Nate Sallie

nate sallie

Life is all about choices—those you make, those you don’t, and those made for you. And for Nate Sallie, life as a pop star began, oddly enough, on the basketball court.

Equally gifted in high school as a musician and athlete, Nate was being courted (pun intended) by leading colleges for a full ride on a basketball scholarship. At the same time, he was gathering attention for his promise as a musician and singer. As he neared graduation, the classically trained pianist was facing a dilemma: Should he pursue his musical interests, or play ball—possibly ending up in the pros? With promising opportunities in both fields looming, Nate felt paralyzed.

The fates (or Providence—Nate doesn’t believe in luck), however, made the choice for Nate. Late in his senior year of high school, he broke both his ankles, ending any chance for a career in basketball. Without sports, Sallie found a new focus and energy in his music, as well as a distinct clarity of purpose.

“I was suddenly free to give music my undivided attention,” Sallie remembers, “and it was like opening a spigot to my imagination. Where before I dabbled in songwriting, it became my passion—something I had to do all the time. My playing became more intentionally curious, more adventurous. What started as a deep disappointment became the best thing to happen in my life. It gave me focus.”

That focus led to a growing confidence as an artist, as well as an expanding audience for his work. Throughout his college years, Nate experimented with different styles and voices, learning what he could from the various forms and structures of pop music while playing clubs and coffee houses. His initial demo, completed while in his senior year, found its way to record company desks, and by graduation he was being wooed by several major labels. But what followed was the classic case of getting caught in “the business”.

Nate’s first label put a freeze on new releases immediately after he signed, which meant he never even got into the studio. After being released from that contract, he immediately signed with another label, only to have the songs he tracked for them languish as the label battled for the “right” distribution deal. But these years of “in between” were far from wasted on Sallie; in fact, Nate sees them as a critical, if frustrating, season of growth, both personally and artistically.

“I was sure I was going to do the overnight sensation thing,” he reflects. “But the time I was forced to spend waiting taught me about myself and my own sense of calling. While there were some things out of my control, I was forced to examine the things that were in my power to change: how badly I wanted this, whether I was willing to persevere and hang in there when things weren’t easy; whether I was in it for the glory or for the music. And just as importantly, the time I spent waiting was an opportunity to push the boundaries of my music, to really explore what I could do and refine my songwriting chops.”

It was in this period that Nate found, for the first time, that his lifelong love affair with the piano to be limiting.

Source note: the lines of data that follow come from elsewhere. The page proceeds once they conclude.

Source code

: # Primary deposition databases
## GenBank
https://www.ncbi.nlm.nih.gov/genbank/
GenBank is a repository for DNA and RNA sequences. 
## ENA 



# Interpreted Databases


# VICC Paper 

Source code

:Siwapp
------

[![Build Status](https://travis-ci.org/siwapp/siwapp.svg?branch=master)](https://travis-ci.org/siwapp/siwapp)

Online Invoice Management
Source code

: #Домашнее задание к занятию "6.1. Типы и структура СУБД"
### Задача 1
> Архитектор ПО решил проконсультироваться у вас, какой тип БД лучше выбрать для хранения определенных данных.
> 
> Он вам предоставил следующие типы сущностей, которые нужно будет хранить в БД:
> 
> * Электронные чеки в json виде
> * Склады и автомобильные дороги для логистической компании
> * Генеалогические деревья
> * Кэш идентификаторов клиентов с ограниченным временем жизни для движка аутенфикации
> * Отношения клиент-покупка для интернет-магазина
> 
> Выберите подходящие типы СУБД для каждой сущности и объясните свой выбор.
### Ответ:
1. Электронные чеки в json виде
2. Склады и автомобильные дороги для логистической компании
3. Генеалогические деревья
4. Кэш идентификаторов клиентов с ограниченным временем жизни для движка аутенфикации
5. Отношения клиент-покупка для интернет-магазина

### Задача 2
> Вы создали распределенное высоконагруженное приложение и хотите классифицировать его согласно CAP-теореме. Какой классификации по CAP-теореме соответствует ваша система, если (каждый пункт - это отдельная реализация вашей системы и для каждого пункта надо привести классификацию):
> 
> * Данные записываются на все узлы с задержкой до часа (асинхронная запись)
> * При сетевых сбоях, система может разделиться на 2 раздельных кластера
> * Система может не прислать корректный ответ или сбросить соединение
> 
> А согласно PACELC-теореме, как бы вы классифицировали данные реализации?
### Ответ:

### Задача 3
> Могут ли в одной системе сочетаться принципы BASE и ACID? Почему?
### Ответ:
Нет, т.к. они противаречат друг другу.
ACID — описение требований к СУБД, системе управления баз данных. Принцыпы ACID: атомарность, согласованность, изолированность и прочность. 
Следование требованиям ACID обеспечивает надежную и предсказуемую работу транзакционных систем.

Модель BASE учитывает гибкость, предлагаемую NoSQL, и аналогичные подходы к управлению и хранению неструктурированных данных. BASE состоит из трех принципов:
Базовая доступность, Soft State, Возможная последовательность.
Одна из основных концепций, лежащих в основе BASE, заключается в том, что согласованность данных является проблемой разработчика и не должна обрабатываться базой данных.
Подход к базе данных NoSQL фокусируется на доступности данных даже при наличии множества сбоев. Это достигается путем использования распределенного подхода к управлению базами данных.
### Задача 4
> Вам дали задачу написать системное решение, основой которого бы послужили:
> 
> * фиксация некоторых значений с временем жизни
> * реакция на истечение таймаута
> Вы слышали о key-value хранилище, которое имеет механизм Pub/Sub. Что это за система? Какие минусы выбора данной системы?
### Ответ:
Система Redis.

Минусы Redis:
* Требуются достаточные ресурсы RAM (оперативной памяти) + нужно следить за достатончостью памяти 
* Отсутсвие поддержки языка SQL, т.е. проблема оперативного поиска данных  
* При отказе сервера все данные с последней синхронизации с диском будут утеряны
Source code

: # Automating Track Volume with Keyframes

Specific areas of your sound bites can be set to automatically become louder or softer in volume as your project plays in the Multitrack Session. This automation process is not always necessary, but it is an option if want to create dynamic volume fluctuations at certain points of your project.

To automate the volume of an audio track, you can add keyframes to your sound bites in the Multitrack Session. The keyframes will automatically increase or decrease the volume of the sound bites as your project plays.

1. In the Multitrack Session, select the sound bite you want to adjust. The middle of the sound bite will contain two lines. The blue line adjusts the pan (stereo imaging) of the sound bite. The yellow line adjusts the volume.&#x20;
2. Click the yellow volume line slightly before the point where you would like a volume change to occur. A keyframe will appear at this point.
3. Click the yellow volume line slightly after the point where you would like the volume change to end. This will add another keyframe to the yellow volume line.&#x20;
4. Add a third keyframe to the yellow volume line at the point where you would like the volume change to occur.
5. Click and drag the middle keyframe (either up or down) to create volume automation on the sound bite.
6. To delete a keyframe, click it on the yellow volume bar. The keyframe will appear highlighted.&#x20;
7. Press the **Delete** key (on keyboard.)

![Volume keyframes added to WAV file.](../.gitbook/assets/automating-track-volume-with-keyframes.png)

“As I began to push the envelope of my songwriting, I found I couldn’t make the piano sound like the music in my head,” says Sallie, “I was writing songs that I knew had great energy, but my piano arrangements left something short. And while I love the classic pop piano players like Billy Joel and Elton John—and even the old pioneers like Jerry Lee Lewis—those approaches just weren’t working for me personally, especially as I was drawn more and more to a sound grounded in a more aggressive, rhythmic underbelly. So I picked up a guitar and started to experiment, and discovered a whole new world. The guitar gave me permission to explore, to wander places I’d never been to musically. It was more visceral, more primal, freeing. But oddly, in that exploration, I feel like I found my way back to more solid, tight song structures as well. I fell back in love with the three-and-a-half-minute pop song.”

This newly energized approach to songwriting once again found Nate being courted by several labels, a predicament resolved when he received a call directly from Mike Curb.

“I needed to be with a label that I knew would really get behind my music, and there’s nothing like a call directly from the president to give you confidence.”

Having inked a deal with Curb, Nate immediately began writing and recording with producers Mathew Gerrard, Chris Estes and Greg Biek, quickly finding a musical chemistry that further tightened his songwriting chops. The resulting tunes are energetic, taut, guitar-driven, pitch-perfect power-pop anthems with genuine cross-market, multi-format appeal, perfectly balancing monster hooks with a raw energy that nods respectfully back to the power of early punk. Think Robbie Williams without the smirk, with a touch of Nirvana, a dash of Axel and a heaping helping of Timberlake style.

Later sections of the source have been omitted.